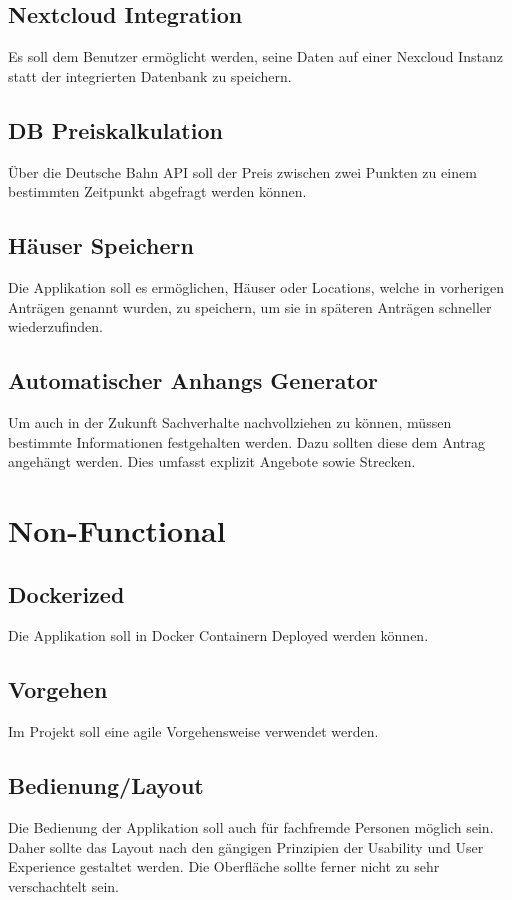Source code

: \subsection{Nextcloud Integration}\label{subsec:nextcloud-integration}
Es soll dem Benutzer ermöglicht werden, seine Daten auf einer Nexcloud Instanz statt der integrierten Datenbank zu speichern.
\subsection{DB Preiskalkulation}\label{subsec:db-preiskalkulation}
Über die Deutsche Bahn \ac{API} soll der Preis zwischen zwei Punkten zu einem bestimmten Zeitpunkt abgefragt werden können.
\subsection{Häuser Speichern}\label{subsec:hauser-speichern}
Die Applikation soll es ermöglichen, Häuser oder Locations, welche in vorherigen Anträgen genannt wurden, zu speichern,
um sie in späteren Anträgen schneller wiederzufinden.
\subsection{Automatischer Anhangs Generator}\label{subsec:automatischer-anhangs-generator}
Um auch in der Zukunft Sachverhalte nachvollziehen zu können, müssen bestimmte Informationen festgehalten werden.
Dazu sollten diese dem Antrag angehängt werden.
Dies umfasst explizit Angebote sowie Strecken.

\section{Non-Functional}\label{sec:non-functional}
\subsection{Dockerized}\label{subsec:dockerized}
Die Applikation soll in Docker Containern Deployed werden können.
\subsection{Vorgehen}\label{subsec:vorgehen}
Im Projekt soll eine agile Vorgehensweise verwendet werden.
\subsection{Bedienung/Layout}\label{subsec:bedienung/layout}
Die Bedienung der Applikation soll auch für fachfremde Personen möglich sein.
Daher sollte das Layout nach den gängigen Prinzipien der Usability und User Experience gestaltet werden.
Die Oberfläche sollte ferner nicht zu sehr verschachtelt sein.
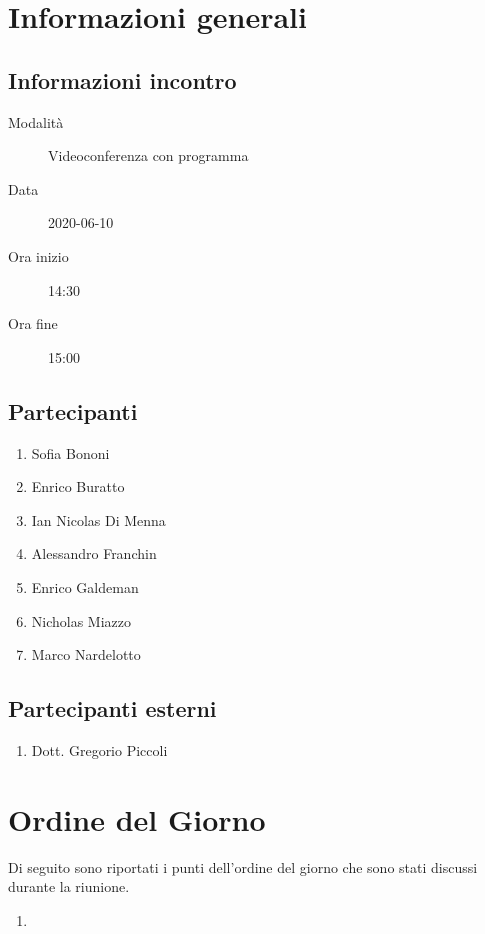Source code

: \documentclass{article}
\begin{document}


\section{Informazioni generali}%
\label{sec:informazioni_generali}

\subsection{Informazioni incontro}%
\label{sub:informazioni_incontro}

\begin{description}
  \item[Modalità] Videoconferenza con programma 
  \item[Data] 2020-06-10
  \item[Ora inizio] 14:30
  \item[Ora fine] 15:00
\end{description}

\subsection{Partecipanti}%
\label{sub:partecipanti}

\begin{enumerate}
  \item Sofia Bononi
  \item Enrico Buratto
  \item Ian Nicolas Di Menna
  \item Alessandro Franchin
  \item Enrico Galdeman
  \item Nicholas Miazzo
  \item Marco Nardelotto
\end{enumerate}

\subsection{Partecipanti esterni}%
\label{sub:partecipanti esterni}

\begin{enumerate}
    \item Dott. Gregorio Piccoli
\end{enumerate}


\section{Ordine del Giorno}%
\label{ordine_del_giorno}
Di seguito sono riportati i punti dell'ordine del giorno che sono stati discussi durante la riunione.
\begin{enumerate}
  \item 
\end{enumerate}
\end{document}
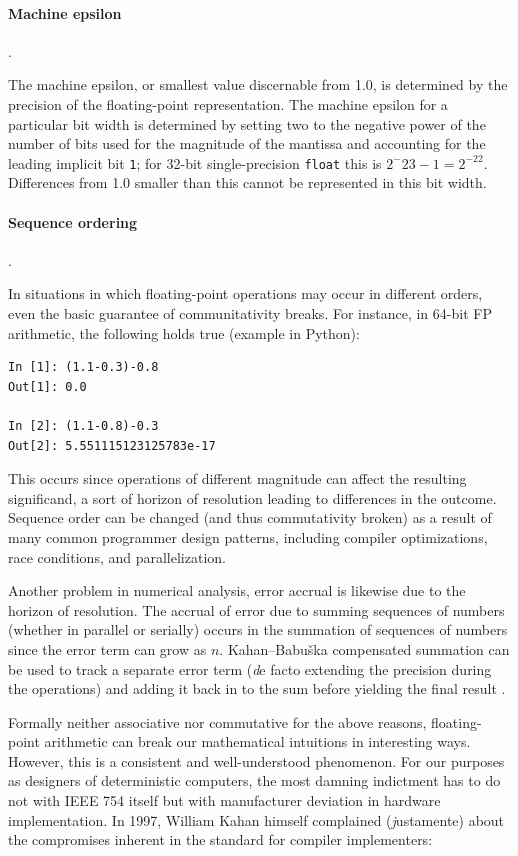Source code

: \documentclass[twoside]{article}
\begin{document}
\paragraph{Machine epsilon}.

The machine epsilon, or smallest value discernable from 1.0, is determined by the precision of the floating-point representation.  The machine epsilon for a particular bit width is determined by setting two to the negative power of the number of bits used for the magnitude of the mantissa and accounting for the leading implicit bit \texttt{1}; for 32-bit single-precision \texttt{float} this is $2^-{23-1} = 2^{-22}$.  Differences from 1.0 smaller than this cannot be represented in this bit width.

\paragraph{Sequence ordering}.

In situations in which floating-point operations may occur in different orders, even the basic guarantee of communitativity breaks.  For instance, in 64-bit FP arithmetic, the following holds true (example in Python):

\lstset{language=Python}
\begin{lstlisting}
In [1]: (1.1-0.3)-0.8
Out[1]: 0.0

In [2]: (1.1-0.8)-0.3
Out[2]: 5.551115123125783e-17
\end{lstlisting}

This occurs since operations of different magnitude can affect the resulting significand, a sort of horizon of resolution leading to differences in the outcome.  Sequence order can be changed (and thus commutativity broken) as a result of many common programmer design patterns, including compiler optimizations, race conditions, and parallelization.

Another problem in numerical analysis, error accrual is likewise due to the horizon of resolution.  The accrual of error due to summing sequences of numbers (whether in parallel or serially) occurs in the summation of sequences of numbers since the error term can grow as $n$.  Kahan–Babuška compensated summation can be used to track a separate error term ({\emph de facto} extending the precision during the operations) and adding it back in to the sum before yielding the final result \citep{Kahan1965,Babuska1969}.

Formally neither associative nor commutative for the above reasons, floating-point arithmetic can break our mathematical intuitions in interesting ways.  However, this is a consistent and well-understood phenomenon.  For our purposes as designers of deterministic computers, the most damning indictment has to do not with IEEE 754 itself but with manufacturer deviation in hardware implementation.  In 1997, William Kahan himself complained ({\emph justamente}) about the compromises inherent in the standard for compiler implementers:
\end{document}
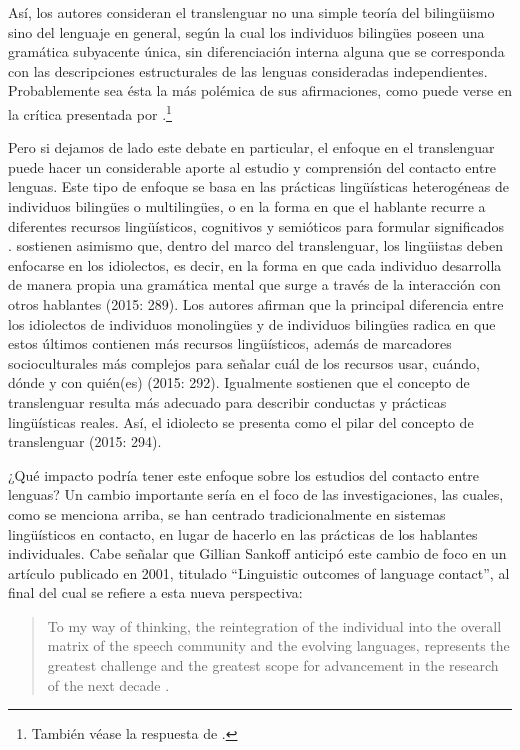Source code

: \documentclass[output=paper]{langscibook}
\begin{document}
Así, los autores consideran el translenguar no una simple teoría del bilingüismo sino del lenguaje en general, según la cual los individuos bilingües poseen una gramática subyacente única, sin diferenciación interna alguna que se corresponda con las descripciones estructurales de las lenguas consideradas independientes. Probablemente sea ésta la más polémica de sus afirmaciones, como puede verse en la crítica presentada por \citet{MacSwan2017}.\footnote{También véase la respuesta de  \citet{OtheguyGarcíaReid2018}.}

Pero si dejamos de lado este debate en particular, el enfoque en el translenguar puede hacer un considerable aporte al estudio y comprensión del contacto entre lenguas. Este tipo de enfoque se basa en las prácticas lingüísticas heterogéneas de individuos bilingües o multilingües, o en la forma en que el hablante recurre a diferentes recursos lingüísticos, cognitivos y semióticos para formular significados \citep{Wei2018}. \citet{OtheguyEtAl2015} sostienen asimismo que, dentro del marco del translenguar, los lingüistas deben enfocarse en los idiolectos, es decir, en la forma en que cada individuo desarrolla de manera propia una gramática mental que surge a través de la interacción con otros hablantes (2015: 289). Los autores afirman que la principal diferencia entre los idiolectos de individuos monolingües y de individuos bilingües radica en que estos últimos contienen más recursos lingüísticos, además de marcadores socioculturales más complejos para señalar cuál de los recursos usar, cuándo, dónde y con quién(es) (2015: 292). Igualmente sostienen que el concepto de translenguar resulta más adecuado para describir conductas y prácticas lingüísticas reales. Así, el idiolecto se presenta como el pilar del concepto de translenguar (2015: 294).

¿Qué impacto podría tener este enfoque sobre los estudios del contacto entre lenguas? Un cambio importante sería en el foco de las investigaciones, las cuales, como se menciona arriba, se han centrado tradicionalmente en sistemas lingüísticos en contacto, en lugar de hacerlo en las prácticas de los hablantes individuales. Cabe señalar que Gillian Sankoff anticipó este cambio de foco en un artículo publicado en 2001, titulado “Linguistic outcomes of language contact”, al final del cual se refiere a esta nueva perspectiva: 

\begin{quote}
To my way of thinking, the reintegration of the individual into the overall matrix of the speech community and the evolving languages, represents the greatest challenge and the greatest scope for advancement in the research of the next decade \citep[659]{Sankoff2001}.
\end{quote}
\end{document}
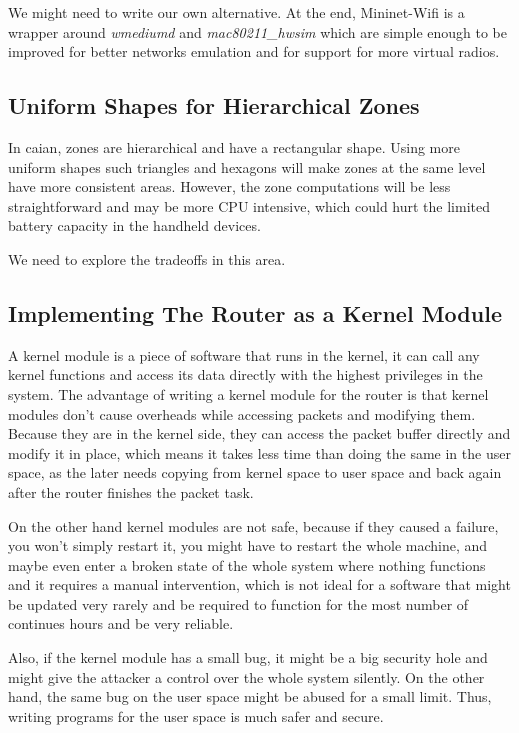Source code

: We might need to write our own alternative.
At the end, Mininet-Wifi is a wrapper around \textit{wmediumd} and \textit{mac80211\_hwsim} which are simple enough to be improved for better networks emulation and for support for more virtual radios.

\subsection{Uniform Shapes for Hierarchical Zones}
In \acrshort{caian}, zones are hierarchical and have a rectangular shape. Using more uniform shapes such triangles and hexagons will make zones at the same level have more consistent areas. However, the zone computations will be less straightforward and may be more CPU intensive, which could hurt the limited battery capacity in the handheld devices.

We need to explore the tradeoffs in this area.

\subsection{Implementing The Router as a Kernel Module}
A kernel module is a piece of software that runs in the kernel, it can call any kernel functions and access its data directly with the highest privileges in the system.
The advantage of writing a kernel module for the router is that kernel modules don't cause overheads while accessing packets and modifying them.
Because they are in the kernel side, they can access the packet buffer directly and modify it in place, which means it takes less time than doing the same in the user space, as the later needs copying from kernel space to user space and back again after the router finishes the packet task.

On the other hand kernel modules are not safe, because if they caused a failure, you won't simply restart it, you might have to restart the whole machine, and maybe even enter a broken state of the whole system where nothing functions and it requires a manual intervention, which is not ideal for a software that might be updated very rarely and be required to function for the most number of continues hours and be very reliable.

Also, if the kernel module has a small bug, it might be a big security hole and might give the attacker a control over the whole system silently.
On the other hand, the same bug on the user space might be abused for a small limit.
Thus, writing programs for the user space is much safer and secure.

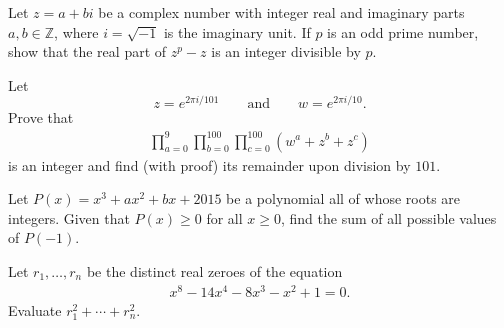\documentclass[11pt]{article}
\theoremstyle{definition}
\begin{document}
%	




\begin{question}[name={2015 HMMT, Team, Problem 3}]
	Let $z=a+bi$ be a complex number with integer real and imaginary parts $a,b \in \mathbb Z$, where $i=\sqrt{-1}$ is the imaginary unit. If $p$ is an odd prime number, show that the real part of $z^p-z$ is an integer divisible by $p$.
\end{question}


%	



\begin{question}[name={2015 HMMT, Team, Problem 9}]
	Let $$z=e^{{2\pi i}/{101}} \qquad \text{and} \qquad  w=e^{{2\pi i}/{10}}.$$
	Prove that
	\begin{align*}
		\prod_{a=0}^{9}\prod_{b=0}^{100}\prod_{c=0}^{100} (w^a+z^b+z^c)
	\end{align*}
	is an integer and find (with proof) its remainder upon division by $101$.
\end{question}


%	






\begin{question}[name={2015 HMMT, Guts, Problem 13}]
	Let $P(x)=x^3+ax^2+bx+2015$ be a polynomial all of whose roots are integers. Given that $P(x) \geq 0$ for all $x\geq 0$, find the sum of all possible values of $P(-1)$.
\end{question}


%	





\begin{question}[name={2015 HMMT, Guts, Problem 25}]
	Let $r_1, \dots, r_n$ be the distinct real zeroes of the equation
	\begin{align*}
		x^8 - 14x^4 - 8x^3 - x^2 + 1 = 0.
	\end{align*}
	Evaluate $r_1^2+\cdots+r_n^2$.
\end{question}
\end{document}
=-=-=
→ Problem requirements: The lines you need are those with the word "Applikation"; list them from the entries.

→ Written response:
Die Applikation soll es ermöglichen, Häuser oder Locations, welche in vorherigen Anträgen genannt wurden, zu speichern,
Die Applikation soll in Docker Containern Deployed werden können.
Die Bedienung der Applikation soll auch für fachfremde Personen möglich sein.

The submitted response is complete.